# factorial ring basis $\mathbb{Z}/2\mathbb{Z}$

• i) $\mathbb{Z}/2\mathbb{Z}$ has no $\mathbb{Z}$ basis.

• ii) $\mathbb{Z}/2\mathbb{Z}$ has no $\mathbb{Z/2\mathbb{Z}}$ basis.

• iii) Suppose $R= \mathbb{Z}[t]$. Then $2R+tR$ has no R-basis.

i) Let $R= \mathbb{Z}$ an $L_{module}=\mathbb{F}_{2}=\mathbb{Z}/2\mathbb{Z}$. Then $L\subset \mathbb{Z} 1 (1 \in \mathbb{F}_{2})$. And $L=\mathbb{Z}1$. But $\mathbb{Z}1$ is not linearly independent, because $2\in \mathbb{Z}, 2 \ne 0$, but $21 = 0$ So $\mathbb{Z}/2\mathbb{Z}$ does not have a $\mathbb{Z}$ basis.

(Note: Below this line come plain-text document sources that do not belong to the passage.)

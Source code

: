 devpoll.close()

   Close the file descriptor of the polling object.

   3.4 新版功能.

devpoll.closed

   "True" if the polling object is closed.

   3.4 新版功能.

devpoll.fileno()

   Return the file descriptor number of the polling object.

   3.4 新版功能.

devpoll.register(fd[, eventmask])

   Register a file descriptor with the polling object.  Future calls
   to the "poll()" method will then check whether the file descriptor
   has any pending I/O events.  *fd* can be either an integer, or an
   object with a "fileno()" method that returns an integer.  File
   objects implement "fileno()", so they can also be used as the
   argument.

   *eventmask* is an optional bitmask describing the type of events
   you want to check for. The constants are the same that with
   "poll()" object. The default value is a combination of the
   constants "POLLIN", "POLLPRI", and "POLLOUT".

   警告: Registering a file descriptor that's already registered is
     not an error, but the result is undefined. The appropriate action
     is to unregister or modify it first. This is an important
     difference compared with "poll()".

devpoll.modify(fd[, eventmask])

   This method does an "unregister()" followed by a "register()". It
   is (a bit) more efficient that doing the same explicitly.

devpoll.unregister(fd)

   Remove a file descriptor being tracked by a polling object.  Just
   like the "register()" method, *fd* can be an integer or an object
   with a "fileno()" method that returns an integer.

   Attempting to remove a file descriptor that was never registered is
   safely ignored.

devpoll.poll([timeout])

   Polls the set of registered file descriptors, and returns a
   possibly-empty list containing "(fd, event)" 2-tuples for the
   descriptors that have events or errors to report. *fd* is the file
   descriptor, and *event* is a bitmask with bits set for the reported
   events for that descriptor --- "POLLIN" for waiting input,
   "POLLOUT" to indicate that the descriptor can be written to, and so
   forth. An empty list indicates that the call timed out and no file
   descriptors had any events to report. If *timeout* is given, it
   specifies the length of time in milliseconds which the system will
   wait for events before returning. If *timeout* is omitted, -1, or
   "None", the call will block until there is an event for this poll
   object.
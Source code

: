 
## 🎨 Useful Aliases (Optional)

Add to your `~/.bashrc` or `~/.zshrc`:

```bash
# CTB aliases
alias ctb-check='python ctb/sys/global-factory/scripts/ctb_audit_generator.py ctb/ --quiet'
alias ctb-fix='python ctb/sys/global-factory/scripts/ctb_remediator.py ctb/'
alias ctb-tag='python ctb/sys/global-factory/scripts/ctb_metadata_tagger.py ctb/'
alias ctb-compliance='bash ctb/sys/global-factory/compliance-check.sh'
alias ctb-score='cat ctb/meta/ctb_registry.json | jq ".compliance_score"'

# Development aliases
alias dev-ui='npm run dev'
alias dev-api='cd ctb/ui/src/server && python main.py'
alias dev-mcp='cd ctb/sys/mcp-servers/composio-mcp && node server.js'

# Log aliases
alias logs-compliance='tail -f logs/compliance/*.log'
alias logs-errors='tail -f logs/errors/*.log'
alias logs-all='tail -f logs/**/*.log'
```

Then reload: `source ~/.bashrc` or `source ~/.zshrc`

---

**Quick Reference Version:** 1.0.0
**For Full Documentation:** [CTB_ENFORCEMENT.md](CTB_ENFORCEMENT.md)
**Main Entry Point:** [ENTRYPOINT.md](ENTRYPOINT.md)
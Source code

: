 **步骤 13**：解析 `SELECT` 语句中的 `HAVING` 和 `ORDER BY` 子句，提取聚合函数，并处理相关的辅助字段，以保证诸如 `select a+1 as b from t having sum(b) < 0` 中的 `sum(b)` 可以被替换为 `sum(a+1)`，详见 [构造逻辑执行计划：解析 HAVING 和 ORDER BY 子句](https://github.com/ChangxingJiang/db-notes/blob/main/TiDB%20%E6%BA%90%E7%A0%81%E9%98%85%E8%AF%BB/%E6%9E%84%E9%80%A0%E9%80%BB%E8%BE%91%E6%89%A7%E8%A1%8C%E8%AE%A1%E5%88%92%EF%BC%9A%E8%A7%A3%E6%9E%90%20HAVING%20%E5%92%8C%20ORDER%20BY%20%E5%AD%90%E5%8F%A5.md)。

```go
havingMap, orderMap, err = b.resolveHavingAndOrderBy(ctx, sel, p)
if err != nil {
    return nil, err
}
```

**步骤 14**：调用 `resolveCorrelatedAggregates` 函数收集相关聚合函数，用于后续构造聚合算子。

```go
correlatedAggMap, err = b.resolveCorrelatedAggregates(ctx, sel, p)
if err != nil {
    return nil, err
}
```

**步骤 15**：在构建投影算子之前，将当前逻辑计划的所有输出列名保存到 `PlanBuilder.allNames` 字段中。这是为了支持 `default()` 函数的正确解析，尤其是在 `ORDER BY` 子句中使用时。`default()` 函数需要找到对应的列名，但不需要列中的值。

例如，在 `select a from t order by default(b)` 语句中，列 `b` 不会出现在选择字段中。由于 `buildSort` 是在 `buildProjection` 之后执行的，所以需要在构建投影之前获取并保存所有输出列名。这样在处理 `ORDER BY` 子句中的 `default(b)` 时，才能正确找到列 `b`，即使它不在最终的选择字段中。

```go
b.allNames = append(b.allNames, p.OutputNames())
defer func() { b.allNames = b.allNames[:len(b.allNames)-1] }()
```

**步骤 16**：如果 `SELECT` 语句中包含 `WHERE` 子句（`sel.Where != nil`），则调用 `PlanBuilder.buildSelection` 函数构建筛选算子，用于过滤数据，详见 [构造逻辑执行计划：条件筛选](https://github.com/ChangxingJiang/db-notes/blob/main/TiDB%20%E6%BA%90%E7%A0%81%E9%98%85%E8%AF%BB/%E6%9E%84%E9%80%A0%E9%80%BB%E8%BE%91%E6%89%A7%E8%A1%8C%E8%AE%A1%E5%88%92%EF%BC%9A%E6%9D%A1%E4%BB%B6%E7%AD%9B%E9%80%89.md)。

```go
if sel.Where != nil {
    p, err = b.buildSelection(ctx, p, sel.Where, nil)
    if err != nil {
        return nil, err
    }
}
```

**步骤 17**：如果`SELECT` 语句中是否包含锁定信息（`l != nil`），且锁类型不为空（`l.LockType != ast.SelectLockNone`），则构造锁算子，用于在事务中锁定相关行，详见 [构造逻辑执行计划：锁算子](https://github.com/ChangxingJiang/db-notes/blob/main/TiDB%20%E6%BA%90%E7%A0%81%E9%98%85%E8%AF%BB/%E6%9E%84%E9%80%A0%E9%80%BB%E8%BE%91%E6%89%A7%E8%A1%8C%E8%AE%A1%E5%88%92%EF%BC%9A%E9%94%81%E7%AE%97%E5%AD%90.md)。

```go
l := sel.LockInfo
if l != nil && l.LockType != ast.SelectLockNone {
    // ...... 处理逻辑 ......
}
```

ii) Let $R= \mathbb{Z}/2\mathbb{Z}$ an $L_{module}=\mathbb{F}_{2}=\mathbb{Z}/2\mathbb{Z}$ Then $L= R = \mathbb{Z}/2\mathbb{Z}$. So it is a basis of itself, and thats why the assumption is not correct.

iii) It is given that $R= \mathbb{Z}[t]$ an $I=2R+Rt$. (I believe) that it is a principal ideal domain. It is a R module, with generators 2,t an N=2. It can not have a basis because a basis (w) (n=1) would mean $I=Rw$, but that is not possible (I believe). Also (2,t) can not be a basis since $2,t$ are dependent : $-t, 2 \in R$ not all 0 , $(-t)2+2t=0$.

Everywhere where I believe something, I am not able to prove it. Can somebody help me prove my beliefs? Thanks.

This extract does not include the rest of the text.